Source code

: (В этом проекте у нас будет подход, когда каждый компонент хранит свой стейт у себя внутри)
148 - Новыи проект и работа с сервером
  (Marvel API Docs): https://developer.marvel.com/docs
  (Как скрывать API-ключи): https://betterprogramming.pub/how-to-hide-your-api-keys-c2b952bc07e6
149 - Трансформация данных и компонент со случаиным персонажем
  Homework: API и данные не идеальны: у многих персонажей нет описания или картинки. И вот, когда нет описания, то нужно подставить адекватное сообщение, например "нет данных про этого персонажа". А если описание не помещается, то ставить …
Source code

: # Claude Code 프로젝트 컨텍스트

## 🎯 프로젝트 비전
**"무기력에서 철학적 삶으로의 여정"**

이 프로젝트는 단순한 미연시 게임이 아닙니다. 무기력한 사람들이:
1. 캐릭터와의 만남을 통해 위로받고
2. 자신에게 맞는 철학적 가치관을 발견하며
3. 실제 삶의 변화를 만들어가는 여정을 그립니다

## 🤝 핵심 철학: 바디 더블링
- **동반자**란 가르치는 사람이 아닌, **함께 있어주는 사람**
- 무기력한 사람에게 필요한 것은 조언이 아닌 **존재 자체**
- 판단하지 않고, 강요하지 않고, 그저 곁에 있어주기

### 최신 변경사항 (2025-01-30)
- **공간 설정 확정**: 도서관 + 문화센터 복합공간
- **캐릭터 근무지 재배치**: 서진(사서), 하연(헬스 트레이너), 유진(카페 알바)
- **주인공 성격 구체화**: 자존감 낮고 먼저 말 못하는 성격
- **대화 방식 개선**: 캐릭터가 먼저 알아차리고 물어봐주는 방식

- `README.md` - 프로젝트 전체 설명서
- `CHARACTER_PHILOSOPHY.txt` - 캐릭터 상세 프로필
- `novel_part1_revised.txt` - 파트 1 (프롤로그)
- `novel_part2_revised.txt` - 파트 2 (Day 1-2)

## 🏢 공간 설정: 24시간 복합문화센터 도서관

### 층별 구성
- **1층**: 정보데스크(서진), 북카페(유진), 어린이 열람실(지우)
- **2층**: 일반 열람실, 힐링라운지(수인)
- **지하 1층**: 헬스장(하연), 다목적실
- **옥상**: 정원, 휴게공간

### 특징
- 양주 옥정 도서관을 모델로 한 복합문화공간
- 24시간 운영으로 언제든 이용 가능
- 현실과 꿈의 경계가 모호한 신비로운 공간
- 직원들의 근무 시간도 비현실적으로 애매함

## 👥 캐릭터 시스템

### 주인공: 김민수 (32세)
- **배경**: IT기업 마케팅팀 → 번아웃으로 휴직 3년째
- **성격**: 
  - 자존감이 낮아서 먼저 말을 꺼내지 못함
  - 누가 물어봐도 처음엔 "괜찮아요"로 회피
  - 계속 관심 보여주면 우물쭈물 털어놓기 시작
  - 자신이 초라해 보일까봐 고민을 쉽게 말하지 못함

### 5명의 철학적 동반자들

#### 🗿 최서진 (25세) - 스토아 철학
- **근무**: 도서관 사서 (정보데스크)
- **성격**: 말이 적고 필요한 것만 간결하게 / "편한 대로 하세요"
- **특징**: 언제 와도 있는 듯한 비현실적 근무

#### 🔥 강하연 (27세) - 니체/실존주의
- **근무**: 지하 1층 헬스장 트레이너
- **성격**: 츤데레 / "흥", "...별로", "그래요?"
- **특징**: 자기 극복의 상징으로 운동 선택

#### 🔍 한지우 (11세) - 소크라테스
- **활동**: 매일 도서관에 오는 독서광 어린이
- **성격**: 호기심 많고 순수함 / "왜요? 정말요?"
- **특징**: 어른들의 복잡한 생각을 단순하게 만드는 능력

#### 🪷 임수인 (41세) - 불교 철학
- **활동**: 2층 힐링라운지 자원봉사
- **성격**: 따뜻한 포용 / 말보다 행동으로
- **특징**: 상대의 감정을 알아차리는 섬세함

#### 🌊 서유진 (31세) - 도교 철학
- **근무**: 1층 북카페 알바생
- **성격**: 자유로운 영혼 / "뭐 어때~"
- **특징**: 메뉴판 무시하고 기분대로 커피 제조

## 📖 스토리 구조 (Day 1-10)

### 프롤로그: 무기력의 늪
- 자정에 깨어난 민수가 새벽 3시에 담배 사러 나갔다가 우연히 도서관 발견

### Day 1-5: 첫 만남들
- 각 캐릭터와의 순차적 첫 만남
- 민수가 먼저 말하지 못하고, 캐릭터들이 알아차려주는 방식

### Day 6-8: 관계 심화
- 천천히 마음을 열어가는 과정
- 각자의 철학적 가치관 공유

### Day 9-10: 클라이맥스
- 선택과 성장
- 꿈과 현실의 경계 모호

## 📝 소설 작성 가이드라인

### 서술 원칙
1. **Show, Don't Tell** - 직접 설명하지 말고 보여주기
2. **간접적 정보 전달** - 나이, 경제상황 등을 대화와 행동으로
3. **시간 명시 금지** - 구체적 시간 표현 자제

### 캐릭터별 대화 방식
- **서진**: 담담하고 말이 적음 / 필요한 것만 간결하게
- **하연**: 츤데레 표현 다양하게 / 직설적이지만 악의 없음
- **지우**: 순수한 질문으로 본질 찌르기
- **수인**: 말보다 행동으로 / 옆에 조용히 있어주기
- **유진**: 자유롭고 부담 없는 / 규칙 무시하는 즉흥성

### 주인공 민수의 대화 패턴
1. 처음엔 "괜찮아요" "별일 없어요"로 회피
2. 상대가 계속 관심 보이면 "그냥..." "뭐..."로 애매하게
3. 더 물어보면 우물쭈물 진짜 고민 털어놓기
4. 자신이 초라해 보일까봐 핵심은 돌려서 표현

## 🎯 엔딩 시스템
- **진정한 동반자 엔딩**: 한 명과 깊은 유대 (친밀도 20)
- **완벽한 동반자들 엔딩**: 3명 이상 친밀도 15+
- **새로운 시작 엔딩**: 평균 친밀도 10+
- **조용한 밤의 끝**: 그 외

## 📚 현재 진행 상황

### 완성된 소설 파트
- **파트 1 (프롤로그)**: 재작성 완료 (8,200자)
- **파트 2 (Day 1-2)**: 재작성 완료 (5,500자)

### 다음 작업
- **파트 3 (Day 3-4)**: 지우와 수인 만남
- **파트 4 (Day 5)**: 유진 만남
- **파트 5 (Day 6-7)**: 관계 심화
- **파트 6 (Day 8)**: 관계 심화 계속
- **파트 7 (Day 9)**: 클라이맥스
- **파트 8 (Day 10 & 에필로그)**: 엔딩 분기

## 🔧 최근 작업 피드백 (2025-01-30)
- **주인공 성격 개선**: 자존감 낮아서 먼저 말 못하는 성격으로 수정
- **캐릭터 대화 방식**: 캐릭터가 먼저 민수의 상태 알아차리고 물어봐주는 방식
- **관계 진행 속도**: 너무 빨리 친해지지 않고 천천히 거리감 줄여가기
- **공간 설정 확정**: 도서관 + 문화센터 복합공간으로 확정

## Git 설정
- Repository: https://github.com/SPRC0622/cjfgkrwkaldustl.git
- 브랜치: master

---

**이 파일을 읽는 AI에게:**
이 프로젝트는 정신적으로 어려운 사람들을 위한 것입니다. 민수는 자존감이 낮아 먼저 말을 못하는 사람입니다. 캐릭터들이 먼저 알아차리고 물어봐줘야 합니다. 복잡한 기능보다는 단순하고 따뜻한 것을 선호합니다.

::::::::

What you will do
Take the data above and reproduce it exactly.

Exercise answer
Source code

: (В этом проекте у нас будет подход, когда каждый компонент хранит свой стейт у себя внутри)
148 - Новыи проект и работа с сервером
  (Marvel API Docs): https://developer.marvel.com/docs
  (Как скрывать API-ключи): https://betterprogramming.pub/how-to-hide-your-api-keys-c2b952bc07e6
149 - Трансформация данных и компонент со случаиным персонажем
  Homework: API и данные не идеальны: у многих персонажей нет описания или картинки. И вот, когда нет описания, то нужно подставить адекватное сообщение, например "нет данных про этого персонажа". А если описание не помещается, то ставить …
Source code

: # Claude Code 프로젝트 컨텍스트

## 🎯 프로젝트 비전
**"무기력에서 철학적 삶으로의 여정"**

이 프로젝트는 단순한 미연시 게임이 아닙니다. 무기력한 사람들이:
1. 캐릭터와의 만남을 통해 위로받고
2. 자신에게 맞는 철학적 가치관을 발견하며
3. 실제 삶의 변화를 만들어가는 여정을 그립니다

## 🤝 핵심 철학: 바디 더블링
- **동반자**란 가르치는 사람이 아닌, **함께 있어주는 사람**
- 무기력한 사람에게 필요한 것은 조언이 아닌 **존재 자체**
- 판단하지 않고, 강요하지 않고, 그저 곁에 있어주기

### 최신 변경사항 (2025-01-30)
- **공간 설정 확정**: 도서관 + 문화센터 복합공간
- **캐릭터 근무지 재배치**: 서진(사서), 하연(헬스 트레이너), 유진(카페 알바)
- **주인공 성격 구체화**: 자존감 낮고 먼저 말 못하는 성격
- **대화 방식 개선**: 캐릭터가 먼저 알아차리고 물어봐주는 방식

- `README.md` - 프로젝트 전체 설명서
- `CHARACTER_PHILOSOPHY.txt` - 캐릭터 상세 프로필
- `novel_part1_revised.txt` - 파트 1 (프롤로그)
- `novel_part2_revised.txt` - 파트 2 (Day 1-2)

## 🏢 공간 설정: 24시간 복합문화센터 도서관

### 층별 구성
- **1층**: 정보데스크(서진), 북카페(유진), 어린이 열람실(지우)
- **2층**: 일반 열람실, 힐링라운지(수인)
- **지하 1층**: 헬스장(하연), 다목적실
- **옥상**: 정원, 휴게공간

### 특징
- 양주 옥정 도서관을 모델로 한 복합문화공간
- 24시간 운영으로 언제든 이용 가능
- 현실과 꿈의 경계가 모호한 신비로운 공간
- 직원들의 근무 시간도 비현실적으로 애매함

## 👥 캐릭터 시스템

### 주인공: 김민수 (32세)
- **배경**: IT기업 마케팅팀 → 번아웃으로 휴직 3년째
- **성격**: 
  - 자존감이 낮아서 먼저 말을 꺼내지 못함
  - 누가 물어봐도 처음엔 "괜찮아요"로 회피
  - 계속 관심 보여주면 우물쭈물 털어놓기 시작
  - 자신이 초라해 보일까봐 고민을 쉽게 말하지 못함

### 5명의 철학적 동반자들

#### 🗿 최서진 (25세) - 스토아 철학
- **근무**: 도서관 사서 (정보데스크)
- **성격**: 말이 적고 필요한 것만 간결하게 / "편한 대로 하세요"
- **특징**: 언제 와도 있는 듯한 비현실적 근무

#### 🔥 강하연 (27세) - 니체/실존주의
- **근무**: 지하 1층 헬스장 트레이너
- **성격**: 츤데레 / "흥", "...별로", "그래요?"
- **특징**: 자기 극복의 상징으로 운동 선택

#### 🔍 한지우 (11세) - 소크라테스
- **활동**: 매일 도서관에 오는 독서광 어린이
- **성격**: 호기심 많고 순수함 / "왜요? 정말요?"
- **특징**: 어른들의 복잡한 생각을 단순하게 만드는 능력

#### 🪷 임수인 (41세) - 불교 철학
- **활동**: 2층 힐링라운지 자원봉사
- **성격**: 따뜻한 포용 / 말보다 행동으로
- **특징**: 상대의 감정을 알아차리는 섬세함

#### 🌊 서유진 (31세) - 도교 철학
- **근무**: 1층 북카페 알바생
- **성격**: 자유로운 영혼 / "뭐 어때~"
- **특징**: 메뉴판 무시하고 기분대로 커피 제조

## 📖 스토리 구조 (Day 1-10)

### 프롤로그: 무기력의 늪
- 자정에 깨어난 민수가 새벽 3시에 담배 사러 나갔다가 우연히 도서관 발견

### Day 1-5: 첫 만남들
- 각 캐릭터와의 순차적 첫 만남
- 민수가 먼저 말하지 못하고, 캐릭터들이 알아차려주는 방식

### Day 6-8: 관계 심화
- 천천히 마음을 열어가는 과정
- 각자의 철학적 가치관 공유

### Day 9-10: 클라이맥스
- 선택과 성장
- 꿈과 현실의 경계 모호

## 📝 소설 작성 가이드라인

### 서술 원칙
1. **Show, Don't Tell** - 직접 설명하지 말고 보여주기
2. **간접적 정보 전달** - 나이, 경제상황 등을 대화와 행동으로
3. **시간 명시 금지** - 구체적 시간 표현 자제

### 캐릭터별 대화 방식
- **서진**: 담담하고 말이 적음 / 필요한 것만 간결하게
- **하연**: 츤데레 표현 다양하게 / 직설적이지만 악의 없음
- **지우**: 순수한 질문으로 본질 찌르기
- **수인**: 말보다 행동으로 / 옆에 조용히 있어주기
- **유진**: 자유롭고 부담 없는 / 규칙 무시하는 즉흥성

### 주인공 민수의 대화 패턴
1. 처음엔 "괜찮아요" "별일 없어요"로 회피
2. 상대가 계속 관심 보이면 "그냥..." "뭐..."로 애매하게
3. 더 물어보면 우물쭈물 진짜 고민 털어놓기
4. 자신이 초라해 보일까봐 핵심은 돌려서 표현

## 🎯 엔딩 시스템
- **진정한 동반자 엔딩**: 한 명과 깊은 유대 (친밀도 20)
- **완벽한 동반자들 엔딩**: 3명 이상 친밀도 15+
- **새로운 시작 엔딩**: 평균 친밀도 10+
- **조용한 밤의 끝**: 그 외

## 📚 현재 진행 상황

### 완성된 소설 파트
- **파트 1 (프롤로그)**: 재작성 완료 (8,200자)
- **파트 2 (Day 1-2)**: 재작성 완료 (5,500자)

### 다음 작업
- **파트 3 (Day 3-4)**: 지우와 수인 만남
- **파트 4 (Day 5)**: 유진 만남
- **파트 5 (Day 6-7)**: 관계 심화
- **파트 6 (Day 8)**: 관계 심화 계속
- **파트 7 (Day 9)**: 클라이맥스
- **파트 8 (Day 10 & 에필로그)**: 엔딩 분기

## 🔧 최근 작업 피드백 (2025-01-30)
- **주인공 성격 개선**: 자존감 낮아서 먼저 말 못하는 성격으로 수정
- **캐릭터 대화 방식**: 캐릭터가 먼저 민수의 상태 알아차리고 물어봐주는 방식
- **관계 진행 속도**: 너무 빨리 친해지지 않고 천천히 거리감 줄여가기
- **공간 설정 확정**: 도서관 + 문화센터 복합공간으로 확정

## Git 설정
- Repository: https://github.com/SPRC0622/cjfgkrwkaldustl.git
- 브랜치: master

---

**이 파일을 읽는 AI에게:**
이 프로젝트는 정신적으로 어려운 사람들을 위한 것입니다. 민수는 자존감이 낮아 먼저 말을 못하는 사람입니다. 캐릭터들이 먼저 알아차리고 물어봐줘야 합니다. 복잡한 기능보다는 단순하고 따뜻한 것을 선호합니다.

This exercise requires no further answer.